How to complete this task: The output should be exactly the lines from the one containing "Representation (Week 4)" through the last line of the records, and only those.

Input for this task:
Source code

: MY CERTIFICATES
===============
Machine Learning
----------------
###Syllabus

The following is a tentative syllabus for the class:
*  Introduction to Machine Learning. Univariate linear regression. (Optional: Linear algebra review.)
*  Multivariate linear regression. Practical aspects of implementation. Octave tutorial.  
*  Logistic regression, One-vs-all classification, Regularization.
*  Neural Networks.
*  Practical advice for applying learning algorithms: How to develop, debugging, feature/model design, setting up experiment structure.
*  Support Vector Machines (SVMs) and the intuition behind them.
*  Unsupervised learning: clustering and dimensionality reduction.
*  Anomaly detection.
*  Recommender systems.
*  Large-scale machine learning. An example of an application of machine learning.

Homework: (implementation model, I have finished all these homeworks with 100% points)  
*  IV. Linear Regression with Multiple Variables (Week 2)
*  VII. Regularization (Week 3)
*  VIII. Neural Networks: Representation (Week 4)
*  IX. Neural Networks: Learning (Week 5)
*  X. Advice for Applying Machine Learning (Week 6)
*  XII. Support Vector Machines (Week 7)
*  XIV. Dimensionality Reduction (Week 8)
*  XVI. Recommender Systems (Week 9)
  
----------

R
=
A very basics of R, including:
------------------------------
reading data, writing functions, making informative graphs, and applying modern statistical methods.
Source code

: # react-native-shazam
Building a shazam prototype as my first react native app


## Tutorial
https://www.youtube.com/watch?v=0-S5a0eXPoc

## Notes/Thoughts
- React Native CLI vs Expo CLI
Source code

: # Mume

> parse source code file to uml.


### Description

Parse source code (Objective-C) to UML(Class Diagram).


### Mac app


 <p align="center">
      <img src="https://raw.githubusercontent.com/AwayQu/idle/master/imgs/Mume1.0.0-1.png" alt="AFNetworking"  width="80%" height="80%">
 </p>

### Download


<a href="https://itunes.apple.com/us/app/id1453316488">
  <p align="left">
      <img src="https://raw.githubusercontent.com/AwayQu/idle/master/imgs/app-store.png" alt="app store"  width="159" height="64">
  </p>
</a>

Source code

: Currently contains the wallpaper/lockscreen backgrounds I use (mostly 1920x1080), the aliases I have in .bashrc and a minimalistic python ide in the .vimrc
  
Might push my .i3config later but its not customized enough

Written response:
*  VIII. Neural Networks: Representation (Week 4)
*  IX. Neural Networks: Learning (Week 5)
*  X. Advice for Applying Machine Learning (Week 6)
*  XII. Support Vector Machines (Week 7)
*  XIV. Dimensionality Reduction (Week 8)
*  XVI. Recommender Systems (Week 9)
  
----------

R
=
A very basics of R, including:
------------------------------
reading data, writing functions, making informative graphs, and applying modern statistical methods.
Source code

: # react-native-shazam
Building a shazam prototype as my first react native app


## Tutorial
https://www.youtube.com/watch?v=0-S5a0eXPoc

## Notes/Thoughts
- React Native CLI vs Expo CLI
Source code

: # Mume

> parse source code file to uml.


### Description

Parse source code (Objective-C) to UML(Class Diagram).


### Mac app


 <p align="center">
      <img src="https://raw.githubusercontent.com/AwayQu/idle/master/imgs/Mume1.0.0-1.png" alt="AFNetworking"  width="80%" height="80%">
 </p>

### Download


<a href="https://itunes.apple.com/us/app/id1453316488">
  <p align="left">
      <img src="https://raw.githubusercontent.com/AwayQu/idle/master/imgs/app-store.png" alt="app store"  width="159" height="64">
  </p>
</a>

Source code

: Currently contains the wallpaper/lockscreen backgrounds I use (mostly 1920x1080), the aliases I have in .bashrc and a minimalistic python ide in the .vimrc
  
Might push my .i3config later but its not customized enough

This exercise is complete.